→ **YOUR INSTRUCTIONS**:
Scan the listing beneath this sentence. Report each line with the word "linewidth".

────────────────────

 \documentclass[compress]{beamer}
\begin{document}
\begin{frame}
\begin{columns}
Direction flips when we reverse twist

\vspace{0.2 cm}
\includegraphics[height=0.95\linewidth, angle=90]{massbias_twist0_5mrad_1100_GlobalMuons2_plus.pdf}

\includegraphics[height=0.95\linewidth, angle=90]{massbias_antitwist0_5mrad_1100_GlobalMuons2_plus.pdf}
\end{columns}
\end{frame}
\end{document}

────────────────────

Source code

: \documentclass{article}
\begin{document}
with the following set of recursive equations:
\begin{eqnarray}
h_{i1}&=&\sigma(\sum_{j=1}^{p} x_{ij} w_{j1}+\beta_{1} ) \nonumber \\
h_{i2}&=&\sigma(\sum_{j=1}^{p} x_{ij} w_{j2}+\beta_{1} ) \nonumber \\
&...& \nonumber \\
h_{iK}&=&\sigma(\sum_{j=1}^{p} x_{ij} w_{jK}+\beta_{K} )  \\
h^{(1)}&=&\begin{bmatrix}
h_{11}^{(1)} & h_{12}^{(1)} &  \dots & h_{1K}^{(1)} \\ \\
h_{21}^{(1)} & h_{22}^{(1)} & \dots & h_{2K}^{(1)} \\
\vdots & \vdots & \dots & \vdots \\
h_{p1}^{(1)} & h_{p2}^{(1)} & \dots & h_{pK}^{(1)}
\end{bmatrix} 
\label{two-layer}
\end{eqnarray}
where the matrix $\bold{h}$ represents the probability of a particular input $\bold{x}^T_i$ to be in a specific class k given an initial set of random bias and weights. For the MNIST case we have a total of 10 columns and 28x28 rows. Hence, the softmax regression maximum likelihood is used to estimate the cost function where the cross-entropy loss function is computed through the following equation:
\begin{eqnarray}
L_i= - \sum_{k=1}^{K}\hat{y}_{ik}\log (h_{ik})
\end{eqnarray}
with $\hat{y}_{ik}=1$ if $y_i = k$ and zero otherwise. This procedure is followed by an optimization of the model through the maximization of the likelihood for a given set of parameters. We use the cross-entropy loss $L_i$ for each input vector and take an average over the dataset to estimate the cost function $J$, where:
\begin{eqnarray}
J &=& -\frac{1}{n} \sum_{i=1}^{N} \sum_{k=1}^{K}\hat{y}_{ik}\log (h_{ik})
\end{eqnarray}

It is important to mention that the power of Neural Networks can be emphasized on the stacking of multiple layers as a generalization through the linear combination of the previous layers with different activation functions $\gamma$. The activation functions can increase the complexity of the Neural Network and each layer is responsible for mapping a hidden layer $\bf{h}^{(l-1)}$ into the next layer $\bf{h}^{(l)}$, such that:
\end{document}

────────────────────

→ **SOLUTION**:
\includegraphics[height=0.95\linewidth, angle=90]{massbias_twist0_5mrad_1100_GlobalMuons2_plus.pdf}
\includegraphics[height=0.95\linewidth, angle=90]{massbias_antitwist0_5mrad_1100_GlobalMuons2_plus.pdf}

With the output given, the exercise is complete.